Since my background is in music, that will be my target area, but as all the arts are important, I hope they will be considered, also.
Teaching More Than Music
God has blessed me with quite an eclectic experience in teaching: general music in classroom situations, private music lessons, music theory and history, and instrumental and choral ensembles. When I first began teaching, I thought teaching music was just about teaching music. I've learned that it is so much more. For example:
~ teaching about a composer gives an opportunity to teach geography, the historic timeline, language, and culture;
~ teaching rhythms, intervals, and chords involves a great deal of mathematics, patterns, formulas, and science;
~ teaching lyrics to a song also involves language arts, poetry, and creative writing;
~ teaching movement or dance to the music enhances physical activity, coordination, and motor skills;
~ and teaching how to play instruments involves, timing, listening, fine motor skills, social interaction, group cooperation, expression, and creativity.
In the future, I will add new sections about ways to add music to curricula and the benefits that will arise from it. I know it will add to your student's overall education to include the arts. Enjoy yourself and be creative! :)
Music Improves Memory Skills
How many times have you had a tune stay in your mind for a long time? Can you remember the lyrics to a song that you haven't heard for years? What about all those commercial jingles you've heard over and over again? You know what I mean - if I said, "I'm lovin' it", you could probably hear the McDonald's tune in your mind. Or, what about, "Oh, I wish I were an Oscar Meyer weiner..."
Music aids in memorization. Words and information are simply easier to memorize when put to music! Below I have listed several educational songs that may be used in memorization of curriculum objectives. Try them out - it is amazing that after listening to a song a few times, the information starts to be ingrained into the mind and may be recalled easier than when just spoken.

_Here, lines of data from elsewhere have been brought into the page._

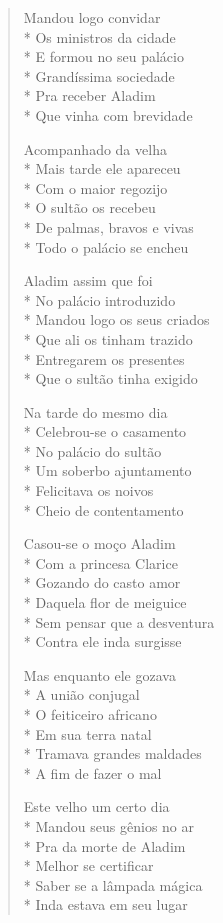 \begin{verse}
Mandou logo convidar\\*
Os ministros da cidade\\*
E formou no seu palácio\\*
Grandíssima sociedade\\*
Pra receber Aladim\\*
Que vinha com brevidade

Acompanhado da velha\\*
Mais tarde ele apareceu\\*
Com o maior regozijo\\*
O sultão os recebeu\\*
De palmas, bravos e vivas\\*
Todo o palácio se encheu

Aladim assim que foi\\*
No palácio introduzido\\*
Mandou logo os seus criados\\*
Que ali os tinham trazido\\*
Entregarem os presentes\\*
Que o sultão tinha exigido

Na tarde do mesmo dia\\*
Celebrou-se o casamento\\*
No palácio do sultão\\*
Um soberbo ajuntamento\\*
Felicitava os noivos\\*
Cheio de contentamento

Casou-se o moço Aladim\\*
Com a princesa Clarice\\*
Gozando do casto amor\\*
Daquela flor de meiguice\\*
Sem pensar que a desventura\\*
Contra ele inda surgisse

Mas enquanto ele gozava\\*
A união conjugal\\*
O feiticeiro africano\\*
Em sua terra natal\\*
Tramava grandes maldades\\*
A fim de fazer o mal

Este velho um certo dia\\*
Mandou seus gênios no ar\\*
Pra da morte de Aladim\\*
Melhor se certificar\\*
Saber se a lâmpada mágica\\*
Inda estava em seu lugar


\end{verse}
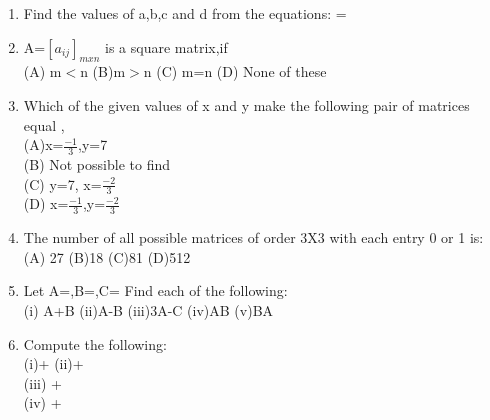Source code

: \begin{enumerate}[label=\arabic*.,ref=\thesubsection.\theenumi]
\\
\solution 

\item Find the values of a,b,c and d from the equations:  = \\
\item A=$[a_{ij}]_{mxn}$ is a square matrix,if\\
(A) m$<$n (B)m$>$n (C) m=n (D) None of these\\
\item Which of the given values of x and y make the following pair of matrices equal ,\\
(A)x=$\frac{-1}{3}$,y=7 \\
 (B) Not possible to find\\
(C) y=7, x=$\frac{-2}{3}$\\
 (D) x=$\frac{-1}{3}$,y=$\frac{-2}{3}$\\
\item The number of all possible matrices of order 3X3 with each entry 0 or 1 is:\\
(A) 27 (B)18 (C)81 (D)512\\
\item Let A=,B=,C=
Find each of the following:\\
(i) A+B  (ii)A-B  (iii)3A-C  (iv)AB  (v)BA\\
\item Compute the following:\\
(i)+ (ii)+ \\
  (iii) +\\ 
(iv) +\\

\end{enumerate}
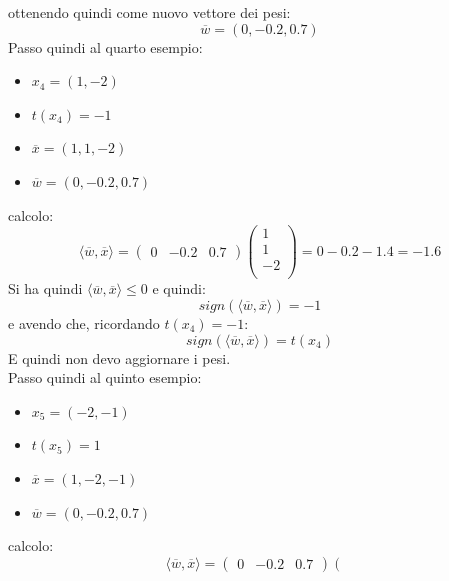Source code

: \begin{esercizio}
						ottenendo quindi come nuovo vettore dei pesi:
						\[\overline{w}=(0, -0.2, 0.7)\]
						Passo quindi al quarto esempio:
						\begin{itemize}
							\item $x_4=(1,-2)$
							\item $t(x_4)=-1$
							\item $=(1, 1,-2)$
							\item $=(0, -0.2, 0.7)$
						\end{itemize}
						calcolo:
						\[\langle \overline{w}, \overline{x}\rangle=
							\left(\begin{matrix}
							0 & -0.2 & 0.7
							\end{matrix}\right)
							\left(
							\begin{matrix}
								1  \\
								1  \\
								-2 \\
							\end{matrix}
							\right)= 0-0.2-1.4 = -1.6
						\]
						Si ha quindi $\langle {}, \rangle {}$ e quindi:
						\[sign(\langle \overline{w}, \overline{x}\rangle)=-1\]
						e avendo che, ricordando $t(x_4)=-1$:
						\[sign(\langle \overline{w}, \overline{x}\rangle)= t(x_4)\]
						E quindi non devo aggiornare i pesi.\\
						Passo quindi al quinto esempio:
						\begin{itemize}
							\item $x_5=(-2,-1)$
							\item $t(x_5)=1$
							\item $=(1,-2,-1)$
							\item $=(0, -0.2, 0.7)$
						\end{itemize}
						calcolo:
						\[\langle \overline{w}, \overline{x}\rangle=
							\left(\begin{matrix}
							0 & -0.2 & 0.7
							\end{matrix}\right)
							\left(
							\begin{matrix}

\end{matrix}\]
\end{esercizio}
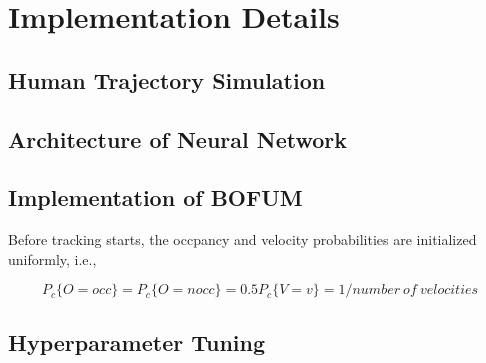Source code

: \chapter{Implementation Details}

\section{Human Trajectory Simulation}

\section{Architecture of Neural Network}

\section{Implementation of BOFUM}

Before tracking starts, the occpancy and velocity probabilities are initialized uniformly, i.e.,

\[ P_c\{ O = occ \}=P_c\{O = nocc\}=0.5  P_c\{V= v \}=1/number \ of \ velocities \] 

\section{Hyperparameter Tuning}

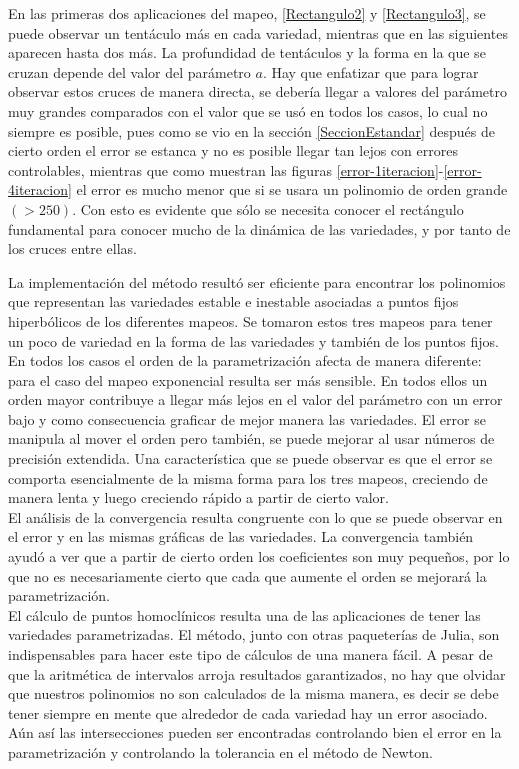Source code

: En las primeras dos aplicaciones del mapeo, \ref{Rectangulo2} y \ref{Rectangulo3}, se puede observar un tentáculo más en cada variedad, mientras que en las siguientes aparecen hasta dos más. La profundidad de tentáculos y la forma en la que se cruzan depende del valor del parámetro $a$. Hay que enfatizar que para lograr observar estos cruces de manera directa, se debería llegar a valores del parámetro muy grandes comparados con el valor que se usó en todos los casos, lo cual no siempre es posible, pues como se vio en la sección \ref{SeccionEstandar} después de cierto orden el error se estanca y no es posible llegar tan lejos con errores controlables, mientras que como muestran las figuras \ref{error-1iteracion}-\ref{error-4iteracion} el error es mucho menor que si se usara un polinomio de orden grande $(>250)$. Con esto es evidente que sólo se necesita conocer el rectángulo fundamental para conocer mucho de la dinámica de las variedades, y por tanto de los cruces entre ellas. 


La implementación del método resultó ser eficiente para encontrar los polinomios que representan las variedades estable e inestable asociadas a puntos fijos hiperbólicos de los diferentes mapeos. Se tomaron estos tres mapeos para tener un poco de variedad en la forma de las variedades y también de los puntos fijos. En todos los casos el orden de la parametrización afecta de manera diferente: para el caso del mapeo exponencial resulta ser más sensible. En todos ellos un orden mayor contribuye a llegar más lejos en el valor del parámetro con un error bajo y como consecuencia graficar de mejor manera las variedades. El error se manipula al mover el orden pero también, se puede mejorar al usar números de precisión extendida. Una característica que se puede observar es que el error se comporta esencialmente de la misma forma para los tres mapeos, creciendo de manera lenta y luego creciendo rápido a partir de cierto valor. \\


El análisis de la convergencia resulta congruente con lo que se puede observar en el error y en las mismas gráficas de las variedades. La convergencia también ayudó a ver que a partir de cierto orden los coeficientes son muy pequeños, por lo que no es necesariamente cierto que cada que aumente el orden se mejorará la parametrización.\\


El cálculo de puntos homoclínicos resulta una de las aplicaciones de tener las variedades parametrizadas. El método, junto con otras paqueterías de Julia, son in\-dis\-pen\-sa\-bles para hacer este tipo de cálculos de una manera fácil. A pesar de que la aritmética de intervalos arroja resultados garantizados, no hay que olvidar que nuestros polinomios no son calculados de la misma manera, es decir se debe tener siempre en mente que alrededor de cada variedad hay un error asociado. Aún así las intersecciones pueden ser encontradas controlando bien el error en la parametrización y controlando la tolerancia en el método de Newton.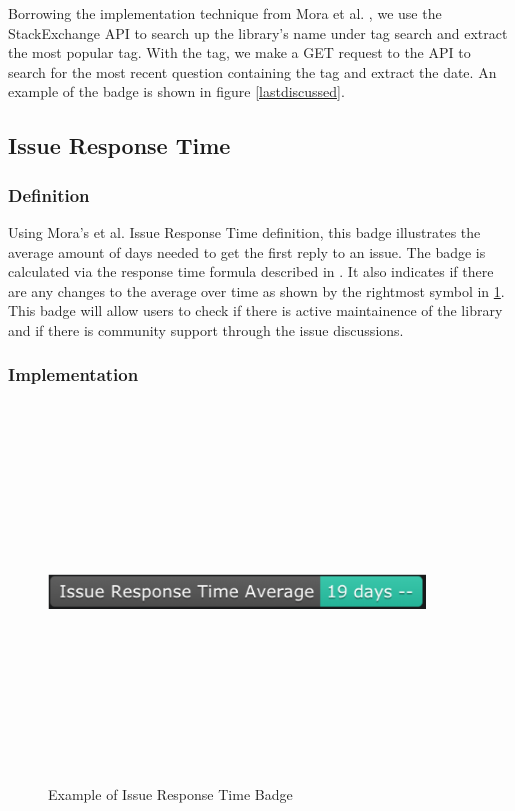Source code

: \documentclass[12pt, letterpaper]{article}
\begin{document}
Borrowing the implementation technique from Mora et al. \cite{metrics}, we use the StackExchange API \cite{stackexchangeapi}
to search up the library's name under tag search and extract the most popular tag.
With the tag, we make a GET request to the API to search for the most recent question containing the tag
and extract the date. An example of the badge is shown in figure \ref{lastdiscussed}.

\subsection{Issue Response Time}
\subsubsection{Definition}
Using Mora's et al. \cite{metrics} Issue Response Time definition, this badge illustrates the average
amount of days needed to get the first reply to an issue. The badge is calculated via the response time
formula described in \cite{metrics}. It also indicates if there are any changes to the average over time 
as shown by the rightmost symbol in \ref{issueresponse}. 
This badge will allow users to check if there is active maintainence of the library and if there is community support
through the issue discussions. 

\subsubsection{Implementation}

\begin{figure}[!htb]
    \centerline{
        \includegraphics[width=10cm,height=10cm,keepaspectratio=true]{issueresponsebadge}
    }
    \caption{
        Example of Issue Response Time Badge
    }
    \label{issueresponse}
\end{figure}
\end{document}
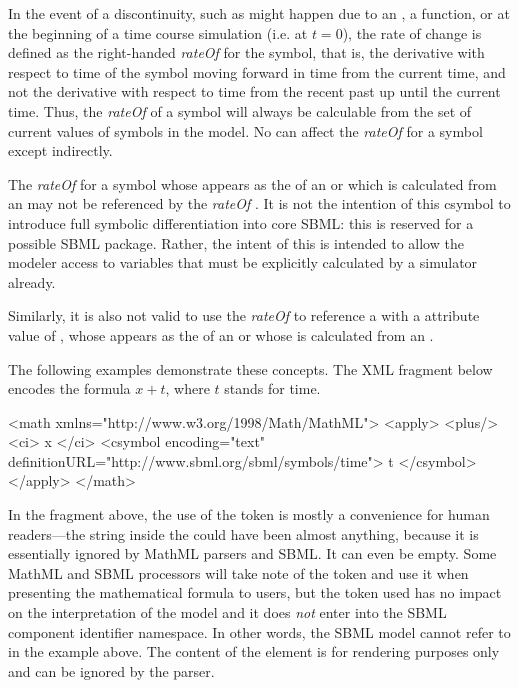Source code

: \begin{itemize}
\begin{blockChanged}
  In the event of a discontinuity, such as might happen due to an \Event, a  function, or at the beginning of a time course simulation (i.e. at $t=0$), the rate of change is defined as the right-handed \emph{rateOf} for the symbol, that is, the derivative with respect to time of the symbol moving forward in time from the current time, and not the derivative with respect to time from the recent past up until the current time.  Thus, the \emph{rateOf} of a symbol will always be calculable from the set of current values of symbols in the model.  No \Event can affect the \emph{rateOf} for a symbol except indirectly.

The \emph{rateOf} for a symbol whose  appears as the  of an \AssignmentRule or which is calculated from an \AlgebraicRule may not be referenced by the \emph{rateOf} .  It is not the intention of this csymbol to introduce full symbolic differentiation into core SBML:  this is reserved for a possible SBML package.  Rather, the intent of this  is intended to allow the modeler access to variables that must be explicitly calculated by a simulator already.

Similarly, it is also not valid to use the \emph{rateOf}  to reference a \Species with a  attribute value of , whose  appears as the  of an \AssignmentRule or whose  is calculated from an \AlgebraicRule.


\end{blockChanged}

\end{itemize}

The following examples demonstrate these concepts.  The XML fragment below
encodes the formula $x + t$, where $t$ stands for time.

\begin{example}
<math xmlns="http://www.w3.org/1998/Math/MathML">
    <apply>
        <plus/>
        <ci> x </ci>
        <csymbol encoding="text" definitionURL="http://www.sbml.org/sbml/symbols/time">
            t
        </csymbol>
    </apply>
</math>
\end{example}


In the fragment above, the use of the token  is mostly a
convenience for human readers---the string inside the
 could have been almost anything, because it is
essentially ignored by MathML parsers and SBML.  It can
  even be empty.  Some MathML and SBML processors will take note
of the token and use it when presenting the mathematical formula
to users, but the token used has no impact on the interpretation
of the model and it does \emph{not} enter into the SBML component
identifier namespace.  In other words, the SBML model cannot refer
to  in the example above.  The content of the
 element is for rendering purposes only and can be
ignored by the parser.

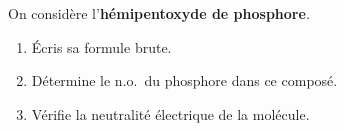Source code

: \documentclass[11pt,a4paper]{article}
\begin{document}
\begin{exo}
On considère l'\textbf{hémipentoxyde de phosphore}.
\begin{enumerate}[label=\alph*)]
  \item Écris sa formule brute.
  \item Détermine le n.o.\ du phosphore dans ce composé.
  \item Vérifie la neutralité électrique de la molécule.
\end{enumerate}
\end{exo}
\end{document}
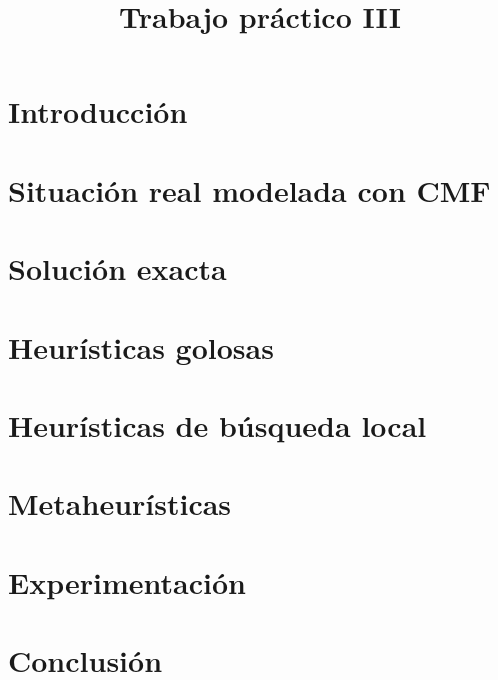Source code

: \documentclass[a4paper,10pt, spanish]{article}
\author{}
\date{}
\title{Trabajo pr\'actico III}
\begin{document}
\maketitle

\tableofcontents
\newpage

\section{Introducción}

\newpage

\section{Situación real modelada con CMF}

\newpage

\section{Solución exacta}

\newpage

\section{Heurísticas golosas}

\newpage

\section{Heurísticas de búsqueda local}

\newpage

\section{Metaheurísticas}

\newpage

\section{Experimentación}

\newpage

\section{Conclusión}

\end{document}
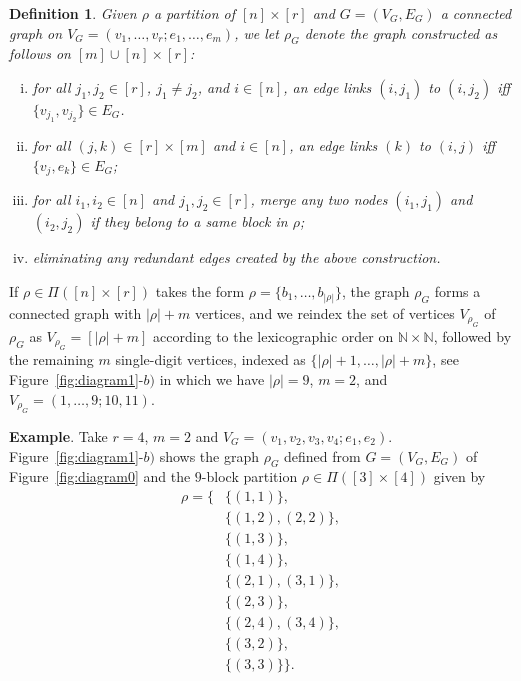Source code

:\documentclass[12pt]{article}
\newcommand{\inte}{\mathbb{N}}
\newtheorem{definition}[prop]{Definition}
\numberwithin{equation}{section}
\begin{document}
\begin{definition}
   \label{fjklf}
   Given $\rho$ a partition of $[n]\times[r]$
   and $G=(V_G,E_G)$ a connected graph 
   on $V_G=(v_1, \ldots ,v_r; e_1,\ldots , e_m)$, 
   we let $\rho_G$ denote the graph 
   constructed as follows on $[m] \cup [n]\times [r]$:
\begin{enumerate}[i)]  
\item for all $j_1, j_2\in [r]$, $j_1\not= j_2$, and $i\in [n]$, 
  an edge links $(i,j_1)$ to $(i,j_2)$
  iff $\{v_{j_1},v_{j_2}\}\in E_G$. 
\item for all $(j,k)\in [r]\times [m]$ and $i\in [n]$, an edge
  links $(k)$ to $(i,j)$ iff $\{v_j,e_k\}\in E_G$; 
\item for all $i_1,i_2\in [n]$
  and $j_1,j_2\in [r]$,
  merge any two nodes $(i_1,j_1)$ and $(i_2,j_2)$ 
  if they belong to a same block in $\rho$;  
\item eliminating any redundant edges created by the above construction.
\end{enumerate}
\end{definition}
\noindent
 If $\rho\in\Pi ([n]\times[r])$
 takes the form $\rho = \{ b_1,\ldots , b_{|\rho |}\}$, 
 the graph $\rho_G$ forms a connected graph with
 $|\rho | + m$ vertices, and we reindex the set of vertices $V_{\rho_G}$
 of $\rho_G$  
 as $V_{\rho_G}=[|\rho | + m ]$ according to the lexicographic order
 on $\inte \times \inte$, 
 followed by the remaining $m$ single-digit vertices, 
 indexed as $\{|\rho |+1,\ldots , |\rho | +m\}$,
 see Figure~\ref{fig:diagram1}-$b)$
 in which we have $|\rho | =9$, $m = 2$, and $V_{\rho_G}=(1,\dots ,9;10, 11)$. 

 \medskip

 \noindent
{\bf Example}. 
Take $r=4$, $m=2$ and $V_G=(v_1, v_2,v_3,v_4;e_1,e_2)$. 
 Figure~\ref{fig:diagram1}-$b)$  
 shows the graph $\rho_G$ defined from 
 $G=(V_G,E_G)$ of Figure~\ref{fig:diagram0}
 and the $9$-block partition $\rho \in \Pi ([3]\times[4])$
 given by 
 \begin{align*}
   \rho = \big\{ & \{(1,1)\},
   \\
   & \{(1,2),(2,2)\},
      \\
   & \{(1,3)\},
   \\
   & \{(1,4)\},
   \\
   & \{(2,1),(3,1)\},
   \\
   & \{(2,3)\},
   \\
   & \{(2,4),(3,4)\},
   \\
   & \{(3,2)\},
   \\
   & \{(3,3)\}\big\}. 
\end{align*} 
 
\end{document}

I have to admit that many times I have put important information to song in order to remember it. It can be an original song, but common tunes are great, too. I still remember from high school trying to memorize a bit of Shakesphere's Julius Caesar ~ "Friends, Romans, Countrymen ~ lend me your ears ..." ~ the rhythm and little tune are still there in my mind!
Next time you want to memorize something, try putting it to "Twinkle, Twinkle Little Star" or "Old MacDonald". LOL - imagine going to the grocery store with your shopping list in mind - "Lettuce, carrots, cuccumbers, EIEIO. Milk, cheese, eggs, and butter, too, EIEIO!"
(My children don't exactly appreciate it when I walk through Acme humming, but I do remember what I need to get!)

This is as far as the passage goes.